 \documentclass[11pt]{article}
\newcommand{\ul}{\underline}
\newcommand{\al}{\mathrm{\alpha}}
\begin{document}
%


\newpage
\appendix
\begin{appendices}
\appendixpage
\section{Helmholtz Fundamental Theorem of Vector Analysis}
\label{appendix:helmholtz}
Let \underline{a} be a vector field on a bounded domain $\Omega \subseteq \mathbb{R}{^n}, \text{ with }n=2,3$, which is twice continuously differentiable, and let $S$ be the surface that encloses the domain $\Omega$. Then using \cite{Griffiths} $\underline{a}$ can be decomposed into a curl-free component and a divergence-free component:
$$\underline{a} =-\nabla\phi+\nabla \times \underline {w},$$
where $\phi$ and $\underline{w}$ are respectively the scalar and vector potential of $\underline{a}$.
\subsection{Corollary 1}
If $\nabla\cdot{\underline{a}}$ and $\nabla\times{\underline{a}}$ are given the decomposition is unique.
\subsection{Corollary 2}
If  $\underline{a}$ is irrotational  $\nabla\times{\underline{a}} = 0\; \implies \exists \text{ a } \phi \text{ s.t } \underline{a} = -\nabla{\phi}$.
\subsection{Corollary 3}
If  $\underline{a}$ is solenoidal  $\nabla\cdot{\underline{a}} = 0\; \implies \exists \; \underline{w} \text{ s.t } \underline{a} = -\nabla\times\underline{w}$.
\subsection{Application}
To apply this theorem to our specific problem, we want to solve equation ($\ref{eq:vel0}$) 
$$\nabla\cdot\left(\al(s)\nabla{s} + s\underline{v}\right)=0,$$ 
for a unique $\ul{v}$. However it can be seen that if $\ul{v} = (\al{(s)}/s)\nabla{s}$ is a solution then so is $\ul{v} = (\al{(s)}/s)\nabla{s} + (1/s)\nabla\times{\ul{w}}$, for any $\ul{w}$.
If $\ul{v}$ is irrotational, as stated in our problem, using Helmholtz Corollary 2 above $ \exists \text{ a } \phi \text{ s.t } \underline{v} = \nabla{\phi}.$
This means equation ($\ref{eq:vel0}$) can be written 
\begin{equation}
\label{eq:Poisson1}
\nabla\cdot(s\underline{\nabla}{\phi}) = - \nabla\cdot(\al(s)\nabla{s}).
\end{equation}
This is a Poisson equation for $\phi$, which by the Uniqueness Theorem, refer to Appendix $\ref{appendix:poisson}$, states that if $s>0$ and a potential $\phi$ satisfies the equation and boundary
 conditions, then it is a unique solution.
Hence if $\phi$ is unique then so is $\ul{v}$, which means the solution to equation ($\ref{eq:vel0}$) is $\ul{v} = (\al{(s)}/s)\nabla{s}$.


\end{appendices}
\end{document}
==
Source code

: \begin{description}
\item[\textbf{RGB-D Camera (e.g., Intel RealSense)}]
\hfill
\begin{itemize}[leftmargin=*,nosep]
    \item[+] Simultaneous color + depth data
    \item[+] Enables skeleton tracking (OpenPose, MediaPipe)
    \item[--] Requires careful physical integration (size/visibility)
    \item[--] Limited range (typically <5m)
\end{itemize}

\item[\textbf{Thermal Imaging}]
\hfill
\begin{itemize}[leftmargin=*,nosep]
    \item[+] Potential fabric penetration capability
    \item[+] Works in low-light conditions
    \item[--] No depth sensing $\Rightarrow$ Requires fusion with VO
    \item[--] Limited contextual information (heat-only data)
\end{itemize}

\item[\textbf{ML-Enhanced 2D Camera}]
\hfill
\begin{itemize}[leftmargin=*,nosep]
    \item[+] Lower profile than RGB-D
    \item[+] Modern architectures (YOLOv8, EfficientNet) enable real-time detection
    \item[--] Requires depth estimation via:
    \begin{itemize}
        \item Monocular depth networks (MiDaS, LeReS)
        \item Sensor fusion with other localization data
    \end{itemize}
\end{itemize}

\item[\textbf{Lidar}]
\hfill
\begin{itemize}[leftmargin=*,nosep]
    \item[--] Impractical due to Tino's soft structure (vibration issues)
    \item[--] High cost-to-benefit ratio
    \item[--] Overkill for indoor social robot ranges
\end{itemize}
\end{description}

■ **TASK DESCRIPTION**: Every line with "Requires" in it should be copied from the entries.

■ **YOUR SOLUTION**:
    \item[--] Requires careful physical integration (size/visibility)
    \item[--] No depth sensing $\Rightarrow$ Requires fusion with VO
    \item[--] Requires depth estimation via:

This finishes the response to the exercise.